Kur'an da dediğin gibi bir Allah sözü yok, ben size yüzersel bir kitap indirdim, eksiklikleri ve uygulamalar için hadislere bakın demiyor, neden hadislere bakalım ki, Hadisler önemli olsaydı Allsh Kur'an a eklerdi değil mi? Neden Kur'an a eklememiş bunları? Unutmuş mu yoksa kitap çok mu kalın olur diye endişelenmiş , yani mantıklı değil bu hadis olayı .
@denizaya senin gibi düşünenler maalesef çok yaygın. Ama bu düşünceye karşı yine Kur'an-ı Kerim deki Peygamberimize (sallallahu aleyhi ve sellem) uyulmasına yönelik ayetler var. Bunları da görmelisin. Kur'an-ı Kerim de hiç bir şey eksik bırakılmadı. Peki bu emir ve yasakları en iyi uygulayacak kim?
Tabiki peygamber efendimiz.
Sünnet ve Hadislerle neyin ne olduğu nasıl yapılması gerektiği açıklanmıştır. Kur'an-ı Kerim de namaz geçer ama nasıl yapılması gerektiği/kılınması vs. açık değildir. o zaman doğru şekilde bu kimden öğrenilmeli? Tabiki peygamber efendimizden.

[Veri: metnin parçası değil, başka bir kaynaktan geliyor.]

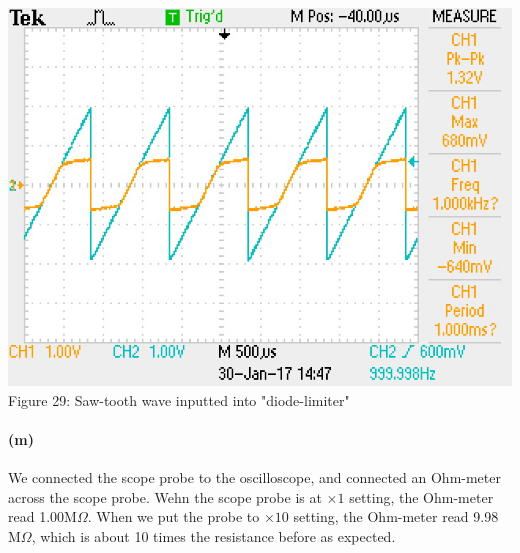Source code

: \documentclass[]{article}
\begin{document}
\begin{center}
	\includegraphics[scale=0.8]{l_sawtooth}\\
	Figure 29: Saw-tooth wave inputted into "diode-limiter" 
\end{center}
	\paragraph{ (m)}
We connected the scope probe to the oscilloscope, and connected an Ohm-meter across the scope probe. Wehn the scope probe is at $\times 1$ setting, the Ohm-meter read 1.00M$\Omega$. When we put the probe to $\times 10$ setting, the Ohm-meter read 9.98 M$\Omega$, which is about 10 times the resistance before as expected. 
\end{document}
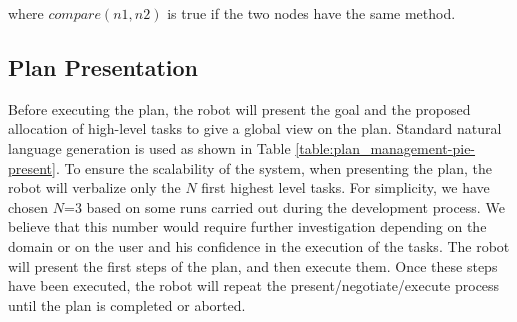 where $compare(n1,n2)$ is true if the two nodes have the same method.

\subsection{Plan Presentation}
Before executing the plan, the robot will present the goal and the proposed allocation of high-level tasks to give a global view on the plan. Standard natural language generation is used as shown in Table \ref{table:plan_management-pie-present}. 
To ensure the scalability of the system, when presenting the plan, the robot will verbalize only the $N$ first highest level tasks. For simplicity, we have chosen $N$=$3$ based on some runs carried out during the development process. We believe that this number would require further investigation depending on the domain or on the user and his confidence in the execution of the tasks. The robot will present the first steps of the plan, and then execute them. Once these steps have been executed, the robot will repeat the present/negotiate/execute process until the plan is completed or aborted.



 
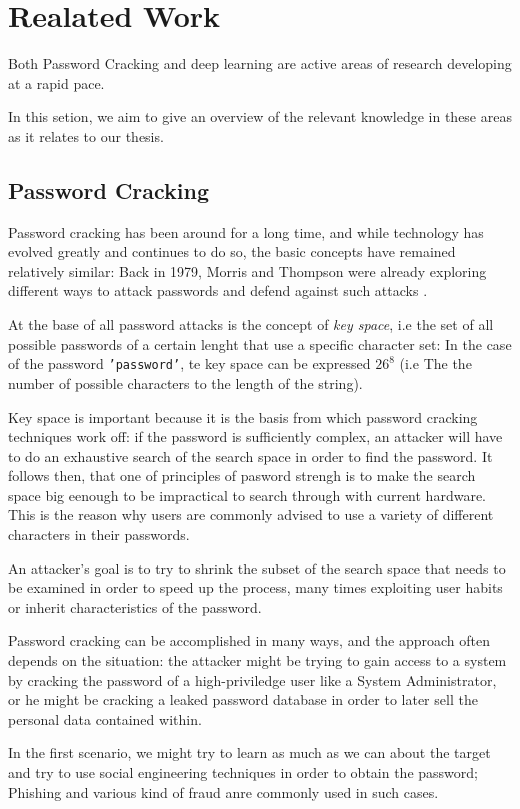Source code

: \section{Realated Work}
Both Password Cracking and deep learning are active areas of research developing at a rapid pace.

In this setion, we aim to give an overview of the relevant knowledge in these areas as it relates to our thesis.

\subsection{Password Cracking}
Password cracking has been around for a long time, and while technology has evolved greatly and continues to do so, the basic concepts have remained relatively similar:
Back in 1979, Morris and Thompson were already exploring different ways to attack passwords and defend against such attacks \cite{Thompson1979}.

At the base of all password attacks is the concept of \emph{key space}, i.e the set of all possible passwords of a certain lenght that use a specific character set: In the case of the password \texttt{'password'}, te key space can be expressed $26^8$ (i.e The the number of possible characters to the length of the string).

Key space is important because it is the basis from which password cracking techniques work off: if the password is sufficiently complex, an attacker will have to do an exhaustive search of the search space in order to find the password. It follows then, that one of principles of pasword strengh is to make the search space big eenough to be impractical to search through with current hardware.
This is the reason why users are commonly advised to use a variety of different characters in their passwords.

An attacker's goal is to try to shrink the subset of the search space that needs to be examined in order to speed up the process, many times exploiting user habits or inherit characteristics of the password.

Password cracking can be accomplished in many ways, and the approach often depends on the situation: the attacker might be trying to gain access to a system by cracking the password of a high-priviledge user like a System Administrator, or he might be cracking a leaked password database in order to later sell the personal data contained within.

In the first scenario, we might try to learn as much as we can about the target and try to use social engineering techniques in order to obtain the password; Phishing and various kind of fraud anre commonly used in such cases.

Hadis ve sünnetleri dinden çıkarmak, peygamberi tanımamak ve tabi ki imanı tehlikeye atmakla birdir.
Bir ülkenin anayasasında bile bir çok hüküm/kural ayrıntılı olarak anlatılmaz. Bunlar yine diğer kanunlar tüzük yönetmelik genelge vs. açıklanır.
Sadece kitabı akılla ele alıp hareket etmek herhalde dünyada insan sayısı kadar mezhebi de ortaya çıkarır ki bu tehlikelidir.
@güneyli çocuk
Öncelerini bilmem ama bende sabah yeni akit yazarının mesajından sonra hadisleri saçma buldum. Ulan önemli bişi olsa veya Allah istese niye Kur'an a eklemesin dedim.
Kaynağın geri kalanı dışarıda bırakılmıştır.